• _Data listing_
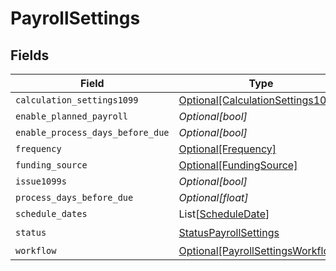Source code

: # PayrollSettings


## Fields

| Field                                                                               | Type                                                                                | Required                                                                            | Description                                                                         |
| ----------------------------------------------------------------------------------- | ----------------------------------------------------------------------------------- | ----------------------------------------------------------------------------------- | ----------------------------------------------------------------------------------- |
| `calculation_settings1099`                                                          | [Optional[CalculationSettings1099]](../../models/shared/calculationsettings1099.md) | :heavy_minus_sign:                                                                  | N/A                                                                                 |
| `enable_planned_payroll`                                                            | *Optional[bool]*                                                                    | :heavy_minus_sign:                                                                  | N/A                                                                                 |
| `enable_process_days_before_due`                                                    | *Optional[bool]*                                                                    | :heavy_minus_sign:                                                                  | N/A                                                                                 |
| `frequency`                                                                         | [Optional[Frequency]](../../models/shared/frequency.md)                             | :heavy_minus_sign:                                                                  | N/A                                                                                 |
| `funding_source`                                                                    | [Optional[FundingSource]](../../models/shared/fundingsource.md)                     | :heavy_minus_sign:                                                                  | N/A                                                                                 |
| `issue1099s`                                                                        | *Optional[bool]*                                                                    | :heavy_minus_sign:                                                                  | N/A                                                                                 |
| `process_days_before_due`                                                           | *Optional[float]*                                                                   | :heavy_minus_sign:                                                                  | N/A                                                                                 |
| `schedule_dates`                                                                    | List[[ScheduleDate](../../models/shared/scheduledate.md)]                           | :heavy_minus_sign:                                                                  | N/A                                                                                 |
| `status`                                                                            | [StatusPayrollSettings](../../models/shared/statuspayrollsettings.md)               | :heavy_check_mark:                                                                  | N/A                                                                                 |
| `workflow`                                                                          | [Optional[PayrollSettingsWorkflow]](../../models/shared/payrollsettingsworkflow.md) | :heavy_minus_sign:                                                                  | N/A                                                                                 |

--

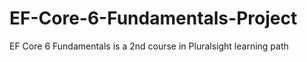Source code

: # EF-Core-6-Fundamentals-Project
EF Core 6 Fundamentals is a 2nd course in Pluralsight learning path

==

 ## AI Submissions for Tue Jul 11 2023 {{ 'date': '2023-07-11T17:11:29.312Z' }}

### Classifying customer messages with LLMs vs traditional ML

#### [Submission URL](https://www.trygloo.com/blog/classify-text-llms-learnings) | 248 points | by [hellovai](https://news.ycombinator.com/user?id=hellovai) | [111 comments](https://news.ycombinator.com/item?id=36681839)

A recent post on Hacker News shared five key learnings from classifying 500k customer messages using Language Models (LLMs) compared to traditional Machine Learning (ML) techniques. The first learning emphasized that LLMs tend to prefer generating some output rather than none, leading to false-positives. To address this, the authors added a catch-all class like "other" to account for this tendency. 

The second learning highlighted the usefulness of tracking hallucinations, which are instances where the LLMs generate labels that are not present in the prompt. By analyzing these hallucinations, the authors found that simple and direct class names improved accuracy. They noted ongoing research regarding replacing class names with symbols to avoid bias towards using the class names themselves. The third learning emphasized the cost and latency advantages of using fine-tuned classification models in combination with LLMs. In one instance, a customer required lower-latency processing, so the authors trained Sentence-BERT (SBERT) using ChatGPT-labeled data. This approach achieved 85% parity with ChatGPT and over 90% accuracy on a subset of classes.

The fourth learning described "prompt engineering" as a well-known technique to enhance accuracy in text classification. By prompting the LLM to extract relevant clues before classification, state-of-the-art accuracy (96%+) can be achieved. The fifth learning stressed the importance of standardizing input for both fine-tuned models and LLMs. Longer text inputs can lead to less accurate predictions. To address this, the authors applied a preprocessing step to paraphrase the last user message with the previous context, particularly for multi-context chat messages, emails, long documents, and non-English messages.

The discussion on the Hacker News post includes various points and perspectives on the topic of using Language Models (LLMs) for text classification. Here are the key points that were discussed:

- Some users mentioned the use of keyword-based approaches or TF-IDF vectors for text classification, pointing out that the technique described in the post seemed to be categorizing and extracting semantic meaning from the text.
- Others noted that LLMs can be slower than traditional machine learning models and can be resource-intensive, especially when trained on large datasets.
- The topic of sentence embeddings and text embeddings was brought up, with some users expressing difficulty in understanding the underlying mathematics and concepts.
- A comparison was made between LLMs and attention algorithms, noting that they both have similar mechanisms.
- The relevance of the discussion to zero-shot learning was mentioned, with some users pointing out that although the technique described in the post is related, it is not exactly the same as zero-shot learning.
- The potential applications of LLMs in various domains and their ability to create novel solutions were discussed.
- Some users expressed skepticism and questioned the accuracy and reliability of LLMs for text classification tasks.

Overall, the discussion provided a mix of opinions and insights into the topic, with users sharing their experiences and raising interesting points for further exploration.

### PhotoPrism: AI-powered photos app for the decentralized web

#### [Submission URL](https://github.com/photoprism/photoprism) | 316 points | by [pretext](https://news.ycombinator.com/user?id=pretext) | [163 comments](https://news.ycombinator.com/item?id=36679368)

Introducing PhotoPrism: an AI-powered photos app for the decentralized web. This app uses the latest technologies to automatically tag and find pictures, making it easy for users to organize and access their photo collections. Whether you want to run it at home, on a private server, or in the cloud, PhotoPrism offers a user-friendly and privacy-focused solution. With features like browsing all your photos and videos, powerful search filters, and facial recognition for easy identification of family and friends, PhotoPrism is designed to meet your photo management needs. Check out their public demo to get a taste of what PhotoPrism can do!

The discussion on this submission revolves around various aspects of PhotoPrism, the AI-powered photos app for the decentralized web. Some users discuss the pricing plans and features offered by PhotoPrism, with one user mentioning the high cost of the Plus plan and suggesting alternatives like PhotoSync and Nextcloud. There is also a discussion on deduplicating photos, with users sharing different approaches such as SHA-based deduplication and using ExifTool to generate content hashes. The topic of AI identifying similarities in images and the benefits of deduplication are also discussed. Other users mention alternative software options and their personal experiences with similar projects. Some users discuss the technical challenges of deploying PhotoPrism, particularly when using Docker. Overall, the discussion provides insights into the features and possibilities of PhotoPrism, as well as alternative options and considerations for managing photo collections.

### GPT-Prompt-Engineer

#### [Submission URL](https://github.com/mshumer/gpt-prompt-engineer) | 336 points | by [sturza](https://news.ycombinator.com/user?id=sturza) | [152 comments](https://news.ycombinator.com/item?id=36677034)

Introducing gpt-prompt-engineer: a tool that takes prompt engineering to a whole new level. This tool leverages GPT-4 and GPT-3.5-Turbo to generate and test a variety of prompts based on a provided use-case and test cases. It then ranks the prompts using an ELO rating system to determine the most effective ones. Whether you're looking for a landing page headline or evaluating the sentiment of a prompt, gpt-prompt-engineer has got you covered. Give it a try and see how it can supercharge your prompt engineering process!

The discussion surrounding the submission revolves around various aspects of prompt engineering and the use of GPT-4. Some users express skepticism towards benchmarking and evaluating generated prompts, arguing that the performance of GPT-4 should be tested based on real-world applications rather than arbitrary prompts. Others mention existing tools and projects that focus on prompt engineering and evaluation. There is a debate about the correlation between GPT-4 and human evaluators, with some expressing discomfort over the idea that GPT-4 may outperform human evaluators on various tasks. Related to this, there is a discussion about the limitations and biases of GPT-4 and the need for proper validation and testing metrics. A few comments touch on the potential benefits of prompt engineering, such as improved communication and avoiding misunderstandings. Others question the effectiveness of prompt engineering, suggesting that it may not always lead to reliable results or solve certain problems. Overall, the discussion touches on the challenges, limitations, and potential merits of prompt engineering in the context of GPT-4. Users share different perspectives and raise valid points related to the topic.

• _Problem_
Throughout the data above, copy all lines where the word "Introducing" is found.

• _Output_
Introducing PhotoPrism: an AI-powered photos app for the decentralized web. This app uses the latest technologies to automatically tag and find pictures, making it easy for users to organize and access their photo collections. Whether you want to run it at home, on a private server, or in the cloud, PhotoPrism offers a user-friendly and privacy-focused solution. With features like browsing all your photos and videos, powerful search filters, and facial recognition for easy identification of family and friends, PhotoPrism is designed to meet your photo management needs. Check out their public demo to get a taste of what PhotoPrism can do!
Introducing gpt-prompt-engineer: a tool that takes prompt engineering to a whole new level. This tool leverages GPT-4 and GPT-3.5-Turbo to generate and test a variety of prompts based on a provided use-case and test cases. It then ranks the prompts using an ELO rating system to determine the most effective ones. Whether you're looking for a landing page headline or evaluating the sentiment of a prompt, gpt-prompt-engineer has got you covered. Give it a try and see how it can supercharge your prompt engineering process!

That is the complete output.